**WORK ORDER**
Go through the listing and return every line with "Terraform" in it.
Segment Start: THE RECORDS
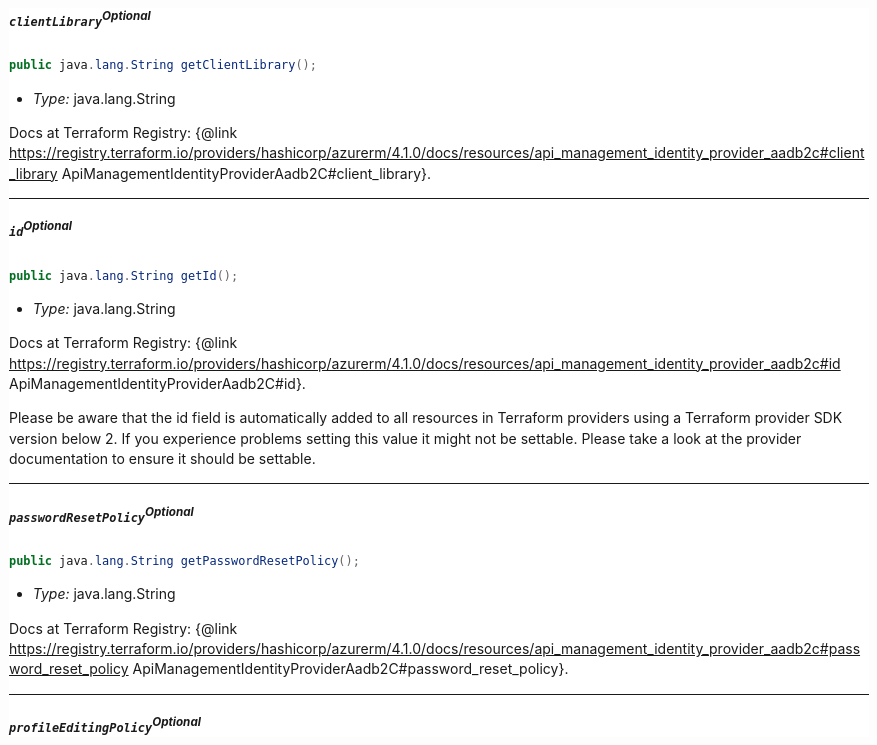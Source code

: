 
##### `clientLibrary`<sup>Optional</sup> <a name="clientLibrary" id="@cdktf/provider-azurerm.apiManagementIdentityProviderAadb2C.ApiManagementIdentityProviderAadb2CConfig.property.clientLibrary"></a>

```java
public java.lang.String getClientLibrary();
```

- *Type:* java.lang.String

Docs at Terraform Registry: {@link https://registry.terraform.io/providers/hashicorp/azurerm/4.1.0/docs/resources/api_management_identity_provider_aadb2c#client_library ApiManagementIdentityProviderAadb2C#client_library}.

---

##### `id`<sup>Optional</sup> <a name="id" id="@cdktf/provider-azurerm.apiManagementIdentityProviderAadb2C.ApiManagementIdentityProviderAadb2CConfig.property.id"></a>

```java
public java.lang.String getId();
```

- *Type:* java.lang.String

Docs at Terraform Registry: {@link https://registry.terraform.io/providers/hashicorp/azurerm/4.1.0/docs/resources/api_management_identity_provider_aadb2c#id ApiManagementIdentityProviderAadb2C#id}.

Please be aware that the id field is automatically added to all resources in Terraform providers using a Terraform provider SDK version below 2.
If you experience problems setting this value it might not be settable. Please take a look at the provider documentation to ensure it should be settable.

---

##### `passwordResetPolicy`<sup>Optional</sup> <a name="passwordResetPolicy" id="@cdktf/provider-azurerm.apiManagementIdentityProviderAadb2C.ApiManagementIdentityProviderAadb2CConfig.property.passwordResetPolicy"></a>

```java
public java.lang.String getPasswordResetPolicy();
```

- *Type:* java.lang.String

Docs at Terraform Registry: {@link https://registry.terraform.io/providers/hashicorp/azurerm/4.1.0/docs/resources/api_management_identity_provider_aadb2c#password_reset_policy ApiManagementIdentityProviderAadb2C#password_reset_policy}.

---

##### `profileEditingPolicy`<sup>Optional</sup> <a name="profileEditingPolicy" id="@cdktf/provider-azurerm.apiManagementIdentityProviderAadb2C.ApiManagementIdentityProviderAadb2CConfig.property.profileEditingPolicy"></a>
Segment End: THE RECORDS
**ANSWER TO THE PROBLEM**
Docs at Terraform Registry: {@link https://registry.terraform.io/providers/hashicorp/azurerm/4.1.0/docs/resources/api_management_identity_provider_aadb2c#client_library ApiManagementIdentityProviderAadb2C#client_library}.
Docs at Terraform Registry: {@link https://registry.terraform.io/providers/hashicorp/azurerm/4.1.0/docs/resources/api_management_identity_provider_aadb2c#id ApiManagementIdentityProviderAadb2C#id}.
Please be aware that the id field is automatically added to all resources in Terraform providers using a Terraform provider SDK version below 2.
Docs at Terraform Registry: {@link https://registry.terraform.io/providers/hashicorp/azurerm/4.1.0/docs/resources/api_management_identity_provider_aadb2c#password_reset_policy ApiManagementIdentityProviderAadb2C#password_reset_policy}.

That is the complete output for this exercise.